Bashaw Community Theatre is staging Roald Dahl’s Matilda – The Musical at the Bashaw United Church with opening night slated for Nov. 14 at 7 p.m.

Additional performances run Nov. 15 and 16 plus Nov. 21 to 23 with a curtain at 7 p.m. as well.

Matinees will also be featured Nov. 17 and Nov. 24 at 2 p.m.

For tickets and information, check out www.bashawcommunitytheatre.com.

Bashaw Community Theatre has been producing plays for about 10 years now, explained Lori Miller, the troupe’s artistic and musical director. She added that with a range of local theatrical endeavours, Bashaw is really an arts-based community. “But it’s more than that — it’s about people coming together with intention to create a sense of belonging – that’s honestly what it is.

“We do it to create a safe place to be vulnerable, to create a a sense of belonging and something that is really impactful for the people involved and those watching.

“We hadn’t realized how many incredibly talented people are in this area and the surrounding area. They’ve really come together in a way that is a really beautiful thing,” she added. “You see results that take many ‘creative hands’ to bring about both on and off the stage. It’s an amazing thing to be a part of.”

As to Matilda, Miller is thrilled to be bringing it to the local stage.

“I love this play. My husband and I saw it in London five years ago, and I said to him then, I want to do that show! It’s full of character and life,” she said, adding that it didn’t come without its challenges. For starters, the vocal performances demand much in the way of tackling harmonies and expression in communicating the storyline.

“It was going to be a journey.”

According to the mtishows.com web site, Matilda is described as, ‘A little girl with astonishing wit, intelligence and psychokinetic powers.

“She’s unloved by her cruel parents but impresses her schoolteacher, the highly lovable Miss Honey. Over the course of her first term at school, Matilda and Miss Honey have a profound effect on each other’s lives, as Miss Honey begins not only to recognize but also appreciate Matilda’s extraordinary personality.

“Matilda’s school life isn’t completely smooth sailing, however – the school’s mean headmistress, Miss Trunchbull, hates children and just loves thinking up new punishments for those who don’t abide by her rules. But Matilda has courage and cleverness in equal amounts, and could be the school pupils’ saving grace!”

Meanwhile, Miller describes Matilda as a really funny play, but, “It’s beautiful too because it’s like all really good theatre.

“It’s a well-rounded story with well-rounded characters, with humour, some touching moments – just a great family play,” she said, adding there are 20 younger actors being featured, along with seven teens and a few adults, too.

“It’s a really strong cast.”

For Miller, being involved with community theatre is a gift all its own.

“I just have a love for people and a love for doing this, which has resulted in lots of experiences of doing this. I think you can approach anything knowing that there is joy and sometimes a tough journey ahead. But just caring for the people along the way and throughout it, you’ve got it ‘made in the shade’ when you do that.”

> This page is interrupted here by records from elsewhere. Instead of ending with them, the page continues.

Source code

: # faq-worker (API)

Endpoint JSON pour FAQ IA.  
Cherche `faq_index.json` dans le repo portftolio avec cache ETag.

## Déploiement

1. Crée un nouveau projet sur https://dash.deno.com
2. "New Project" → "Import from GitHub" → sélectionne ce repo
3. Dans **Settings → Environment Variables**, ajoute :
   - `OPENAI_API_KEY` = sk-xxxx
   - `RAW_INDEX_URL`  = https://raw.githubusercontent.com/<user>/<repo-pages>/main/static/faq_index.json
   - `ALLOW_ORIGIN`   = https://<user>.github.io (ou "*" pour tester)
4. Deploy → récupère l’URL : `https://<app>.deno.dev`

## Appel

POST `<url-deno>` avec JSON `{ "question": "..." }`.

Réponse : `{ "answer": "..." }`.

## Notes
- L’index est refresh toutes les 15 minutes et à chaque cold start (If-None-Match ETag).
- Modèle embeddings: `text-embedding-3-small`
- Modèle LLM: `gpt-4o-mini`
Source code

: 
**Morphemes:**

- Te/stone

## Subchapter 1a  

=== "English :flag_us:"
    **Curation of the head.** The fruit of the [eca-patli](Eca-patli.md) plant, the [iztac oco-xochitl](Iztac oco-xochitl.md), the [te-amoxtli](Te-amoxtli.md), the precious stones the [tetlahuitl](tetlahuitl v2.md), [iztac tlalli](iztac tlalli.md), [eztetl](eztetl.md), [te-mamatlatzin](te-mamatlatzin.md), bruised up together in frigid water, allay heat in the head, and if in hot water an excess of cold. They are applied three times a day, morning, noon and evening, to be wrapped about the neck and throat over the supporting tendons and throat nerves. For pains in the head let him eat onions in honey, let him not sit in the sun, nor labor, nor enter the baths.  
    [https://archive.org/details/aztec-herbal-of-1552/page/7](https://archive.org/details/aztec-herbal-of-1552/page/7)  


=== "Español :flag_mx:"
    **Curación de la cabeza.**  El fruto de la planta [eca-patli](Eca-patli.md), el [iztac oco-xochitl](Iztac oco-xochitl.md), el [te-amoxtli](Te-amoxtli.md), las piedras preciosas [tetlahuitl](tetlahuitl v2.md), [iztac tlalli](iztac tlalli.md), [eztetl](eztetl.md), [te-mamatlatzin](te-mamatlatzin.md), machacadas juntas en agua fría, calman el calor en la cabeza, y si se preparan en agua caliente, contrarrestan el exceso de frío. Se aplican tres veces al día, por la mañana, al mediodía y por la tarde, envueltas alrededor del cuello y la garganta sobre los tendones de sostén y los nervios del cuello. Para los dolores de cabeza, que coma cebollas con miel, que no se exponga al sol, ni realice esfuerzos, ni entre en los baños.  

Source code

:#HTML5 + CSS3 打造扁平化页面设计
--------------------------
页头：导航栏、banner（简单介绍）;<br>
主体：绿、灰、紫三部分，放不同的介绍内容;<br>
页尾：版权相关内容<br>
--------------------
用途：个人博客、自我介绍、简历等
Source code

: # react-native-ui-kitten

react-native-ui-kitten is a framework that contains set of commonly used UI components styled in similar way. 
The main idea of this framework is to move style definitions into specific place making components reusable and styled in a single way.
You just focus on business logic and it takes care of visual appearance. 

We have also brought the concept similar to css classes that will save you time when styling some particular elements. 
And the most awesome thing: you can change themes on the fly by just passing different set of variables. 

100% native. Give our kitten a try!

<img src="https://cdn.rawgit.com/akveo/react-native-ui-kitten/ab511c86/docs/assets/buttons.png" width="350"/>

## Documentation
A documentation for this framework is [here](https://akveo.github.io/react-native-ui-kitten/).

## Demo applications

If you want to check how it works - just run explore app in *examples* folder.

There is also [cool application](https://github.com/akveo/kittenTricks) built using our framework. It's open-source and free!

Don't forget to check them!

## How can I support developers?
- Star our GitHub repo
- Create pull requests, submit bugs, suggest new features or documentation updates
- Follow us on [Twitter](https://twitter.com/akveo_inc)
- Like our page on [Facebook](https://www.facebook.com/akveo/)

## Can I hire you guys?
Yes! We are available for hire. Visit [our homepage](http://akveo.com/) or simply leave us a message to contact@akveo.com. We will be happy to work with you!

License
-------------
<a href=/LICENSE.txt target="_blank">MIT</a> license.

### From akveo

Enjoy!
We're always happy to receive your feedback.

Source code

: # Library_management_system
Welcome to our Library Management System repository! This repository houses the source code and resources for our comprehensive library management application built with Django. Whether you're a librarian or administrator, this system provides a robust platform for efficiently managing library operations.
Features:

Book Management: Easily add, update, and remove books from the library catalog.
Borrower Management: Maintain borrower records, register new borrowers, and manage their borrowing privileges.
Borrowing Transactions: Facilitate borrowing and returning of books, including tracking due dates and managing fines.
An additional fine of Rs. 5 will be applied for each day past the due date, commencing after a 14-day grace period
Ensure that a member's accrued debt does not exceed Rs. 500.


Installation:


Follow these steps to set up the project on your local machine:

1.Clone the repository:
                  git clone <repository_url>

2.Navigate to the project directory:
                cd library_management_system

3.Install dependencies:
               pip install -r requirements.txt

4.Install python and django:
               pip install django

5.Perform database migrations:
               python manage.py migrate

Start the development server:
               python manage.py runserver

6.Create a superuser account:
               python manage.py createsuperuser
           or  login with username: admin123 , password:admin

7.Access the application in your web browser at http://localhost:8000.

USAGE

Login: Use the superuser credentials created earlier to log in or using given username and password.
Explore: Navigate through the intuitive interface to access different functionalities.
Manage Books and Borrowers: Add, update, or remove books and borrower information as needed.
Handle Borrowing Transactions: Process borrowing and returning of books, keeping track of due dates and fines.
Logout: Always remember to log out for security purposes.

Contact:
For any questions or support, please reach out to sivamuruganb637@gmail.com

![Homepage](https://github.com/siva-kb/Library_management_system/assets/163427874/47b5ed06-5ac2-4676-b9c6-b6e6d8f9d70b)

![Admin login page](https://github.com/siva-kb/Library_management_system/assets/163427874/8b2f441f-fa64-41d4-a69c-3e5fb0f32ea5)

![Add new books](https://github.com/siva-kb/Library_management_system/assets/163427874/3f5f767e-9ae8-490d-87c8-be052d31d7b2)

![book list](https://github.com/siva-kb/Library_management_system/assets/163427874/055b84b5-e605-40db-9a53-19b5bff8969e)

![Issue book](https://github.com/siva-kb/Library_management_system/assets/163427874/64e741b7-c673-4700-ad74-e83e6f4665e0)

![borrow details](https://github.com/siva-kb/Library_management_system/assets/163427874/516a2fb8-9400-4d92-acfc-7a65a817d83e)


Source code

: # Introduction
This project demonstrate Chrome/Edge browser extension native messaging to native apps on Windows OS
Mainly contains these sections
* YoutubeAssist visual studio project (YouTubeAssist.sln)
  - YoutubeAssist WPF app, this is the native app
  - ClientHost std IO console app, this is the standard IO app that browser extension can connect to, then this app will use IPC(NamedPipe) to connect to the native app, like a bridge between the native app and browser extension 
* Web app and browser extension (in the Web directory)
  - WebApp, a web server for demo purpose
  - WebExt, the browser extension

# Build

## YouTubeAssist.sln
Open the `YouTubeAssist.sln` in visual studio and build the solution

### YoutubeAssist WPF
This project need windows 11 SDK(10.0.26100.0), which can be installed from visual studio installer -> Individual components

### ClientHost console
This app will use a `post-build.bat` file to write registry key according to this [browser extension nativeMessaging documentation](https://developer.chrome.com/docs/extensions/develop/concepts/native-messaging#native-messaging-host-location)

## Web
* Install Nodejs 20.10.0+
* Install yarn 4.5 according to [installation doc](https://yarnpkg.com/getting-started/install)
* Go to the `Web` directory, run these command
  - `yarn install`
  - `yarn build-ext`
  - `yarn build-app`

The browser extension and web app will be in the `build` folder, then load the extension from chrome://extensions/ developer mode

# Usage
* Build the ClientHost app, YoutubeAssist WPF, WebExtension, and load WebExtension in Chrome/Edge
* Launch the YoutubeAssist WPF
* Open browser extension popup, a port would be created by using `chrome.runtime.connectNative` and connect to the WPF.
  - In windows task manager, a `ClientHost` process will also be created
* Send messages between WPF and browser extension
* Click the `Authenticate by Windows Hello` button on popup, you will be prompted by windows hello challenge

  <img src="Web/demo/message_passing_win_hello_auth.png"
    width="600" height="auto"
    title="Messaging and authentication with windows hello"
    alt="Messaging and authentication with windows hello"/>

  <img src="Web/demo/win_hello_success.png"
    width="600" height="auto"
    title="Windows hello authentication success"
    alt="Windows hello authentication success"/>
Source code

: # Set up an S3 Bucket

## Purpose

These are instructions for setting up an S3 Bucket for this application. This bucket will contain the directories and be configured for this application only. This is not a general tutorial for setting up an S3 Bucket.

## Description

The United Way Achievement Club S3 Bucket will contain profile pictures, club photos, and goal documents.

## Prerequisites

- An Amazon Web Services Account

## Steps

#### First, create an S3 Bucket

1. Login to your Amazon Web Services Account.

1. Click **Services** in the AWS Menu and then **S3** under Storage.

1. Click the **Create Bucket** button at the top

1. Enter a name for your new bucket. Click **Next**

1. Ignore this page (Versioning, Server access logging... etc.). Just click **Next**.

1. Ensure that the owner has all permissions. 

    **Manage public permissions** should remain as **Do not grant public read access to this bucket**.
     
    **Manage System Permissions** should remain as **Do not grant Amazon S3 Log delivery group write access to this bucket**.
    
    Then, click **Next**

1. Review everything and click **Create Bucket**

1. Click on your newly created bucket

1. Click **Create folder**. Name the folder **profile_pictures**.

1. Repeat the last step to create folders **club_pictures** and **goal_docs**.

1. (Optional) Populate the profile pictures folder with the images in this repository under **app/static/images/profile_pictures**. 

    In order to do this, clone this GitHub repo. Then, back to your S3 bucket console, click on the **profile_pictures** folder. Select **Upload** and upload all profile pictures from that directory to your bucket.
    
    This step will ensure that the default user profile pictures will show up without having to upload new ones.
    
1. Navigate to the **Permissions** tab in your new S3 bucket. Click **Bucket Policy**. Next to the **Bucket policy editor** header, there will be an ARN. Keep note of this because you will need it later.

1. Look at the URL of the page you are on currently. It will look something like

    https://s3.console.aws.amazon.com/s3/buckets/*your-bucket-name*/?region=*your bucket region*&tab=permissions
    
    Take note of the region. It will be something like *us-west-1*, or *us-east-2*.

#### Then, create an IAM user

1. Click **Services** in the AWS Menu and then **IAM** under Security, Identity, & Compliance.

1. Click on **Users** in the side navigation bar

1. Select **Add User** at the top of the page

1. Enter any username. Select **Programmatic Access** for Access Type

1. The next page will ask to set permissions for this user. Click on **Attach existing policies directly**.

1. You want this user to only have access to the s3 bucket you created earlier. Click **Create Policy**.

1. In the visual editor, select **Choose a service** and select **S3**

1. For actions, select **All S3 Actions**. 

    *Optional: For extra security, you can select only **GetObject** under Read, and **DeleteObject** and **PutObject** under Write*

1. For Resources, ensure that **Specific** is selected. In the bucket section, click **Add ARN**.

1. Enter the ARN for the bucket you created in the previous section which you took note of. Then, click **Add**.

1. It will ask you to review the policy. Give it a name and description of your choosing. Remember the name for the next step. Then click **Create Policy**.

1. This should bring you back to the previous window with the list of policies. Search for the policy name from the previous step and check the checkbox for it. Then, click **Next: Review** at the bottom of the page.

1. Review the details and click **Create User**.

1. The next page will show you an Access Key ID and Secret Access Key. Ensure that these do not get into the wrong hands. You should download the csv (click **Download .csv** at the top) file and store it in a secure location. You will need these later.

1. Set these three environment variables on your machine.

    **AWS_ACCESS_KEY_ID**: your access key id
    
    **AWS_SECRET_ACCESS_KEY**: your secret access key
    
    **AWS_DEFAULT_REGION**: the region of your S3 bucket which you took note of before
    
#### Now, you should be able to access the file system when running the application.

Also, in approaching what is essentially a classic story, Miller fundamentally knows what she wants to see with a given production. “I usually have a pretty good vision of what I think it will become,” she said. “But you stay open to people, to ideas and to moments that happen, and you think, ‘Oh my gosh – I hadn’t even looked at it that way!

“In this case, there has been really strong collaboration.”

When all is said and done, Miller hopes folks leave the show with a renewed sense of joy, hope, belonging and wonder.

“Any good play is a reflection of us,” she added. “It’s that collective ‘knowing’ where you get to escape into joy, belonging and laughter, and tears as well. I truly hope they leave with a sense of joy,” she added. “I know they will. It’s just that good of a play.”